A gordura é retirada de áreas como abdome, flancos, costas, cintura ou culotes. Isso ajuda a afinar pontos estratégicos e, ao mesmo tempo, valorizar a transição para os glúteos.
Depois de preparada, essa gordura é enxertada em áreas específicas para melhorar contorno, projeção, simetria e preenchimento. O objetivo é criar um glúteo mais harmônico com o restante do corpo, sem aspecto artificial.
Também pode ajudar em pequenas depressões, irregularidades, assimetrias ou falta de definição entre quadril e glúteo.
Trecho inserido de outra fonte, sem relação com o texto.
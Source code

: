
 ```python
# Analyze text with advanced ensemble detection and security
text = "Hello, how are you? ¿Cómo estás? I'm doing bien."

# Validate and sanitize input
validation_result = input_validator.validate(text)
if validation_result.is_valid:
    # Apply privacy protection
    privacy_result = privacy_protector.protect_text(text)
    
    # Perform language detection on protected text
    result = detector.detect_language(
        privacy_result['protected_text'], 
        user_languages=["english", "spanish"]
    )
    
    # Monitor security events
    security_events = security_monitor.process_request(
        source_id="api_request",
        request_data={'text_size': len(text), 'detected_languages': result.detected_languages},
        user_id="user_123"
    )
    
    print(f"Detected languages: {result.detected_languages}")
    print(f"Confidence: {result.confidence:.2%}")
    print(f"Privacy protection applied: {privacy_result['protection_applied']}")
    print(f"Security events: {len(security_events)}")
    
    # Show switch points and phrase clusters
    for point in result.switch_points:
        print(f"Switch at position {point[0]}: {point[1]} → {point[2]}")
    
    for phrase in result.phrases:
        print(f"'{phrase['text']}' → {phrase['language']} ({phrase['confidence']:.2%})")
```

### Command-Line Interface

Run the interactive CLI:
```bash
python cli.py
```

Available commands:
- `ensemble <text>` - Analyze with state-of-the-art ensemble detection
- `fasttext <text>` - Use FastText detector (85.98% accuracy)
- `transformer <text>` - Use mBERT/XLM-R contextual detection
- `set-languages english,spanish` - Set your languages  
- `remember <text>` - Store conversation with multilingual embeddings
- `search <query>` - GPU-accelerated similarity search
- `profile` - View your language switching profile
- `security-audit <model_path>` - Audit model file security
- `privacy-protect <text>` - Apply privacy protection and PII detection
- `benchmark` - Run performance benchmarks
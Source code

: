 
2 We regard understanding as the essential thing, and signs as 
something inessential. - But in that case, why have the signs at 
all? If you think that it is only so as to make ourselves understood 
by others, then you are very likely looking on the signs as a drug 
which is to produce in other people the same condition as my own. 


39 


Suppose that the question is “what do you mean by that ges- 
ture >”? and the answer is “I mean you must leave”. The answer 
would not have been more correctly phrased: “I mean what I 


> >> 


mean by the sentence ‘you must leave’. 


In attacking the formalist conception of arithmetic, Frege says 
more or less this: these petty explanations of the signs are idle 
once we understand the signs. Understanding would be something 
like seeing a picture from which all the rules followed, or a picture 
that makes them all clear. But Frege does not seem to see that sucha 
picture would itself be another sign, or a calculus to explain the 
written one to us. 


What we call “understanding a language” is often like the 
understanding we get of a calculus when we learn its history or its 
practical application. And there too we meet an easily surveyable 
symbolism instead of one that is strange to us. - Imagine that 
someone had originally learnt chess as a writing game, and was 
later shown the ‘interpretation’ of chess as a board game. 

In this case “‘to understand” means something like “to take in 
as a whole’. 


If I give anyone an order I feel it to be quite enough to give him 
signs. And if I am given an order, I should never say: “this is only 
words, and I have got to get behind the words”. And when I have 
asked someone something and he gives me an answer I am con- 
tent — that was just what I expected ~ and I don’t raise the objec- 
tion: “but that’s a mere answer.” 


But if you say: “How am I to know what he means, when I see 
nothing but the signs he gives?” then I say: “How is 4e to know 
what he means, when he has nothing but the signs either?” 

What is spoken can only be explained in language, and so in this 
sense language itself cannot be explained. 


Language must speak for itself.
Em vez de simplesmente “colocar volume”, o planejamento busca entender onde falta estrutura e onde existe excesso.
Outro ponto importante: o enxerto usa a gordura da própria paciente. Não envolve prótese glútea. Por isso, quando bem indicado, pode trazer um resultado mais natural ao toque, ao movimento e à aparência.
O resultado final depende da anatomia, da quantidade e qualidade da gordura disponível, da técnica usada e dos cuidados no pós-operatório. Parte da gordura pode ser absorvida pelo corpo, por isso o planejamento deve ser realista desde o início.
O maior benefício está em redesenhar a silhueta: menos excesso onde incomoda, mais preenchimento onde faz sentido e uma transição corporal mais bonita, proporcional e natural.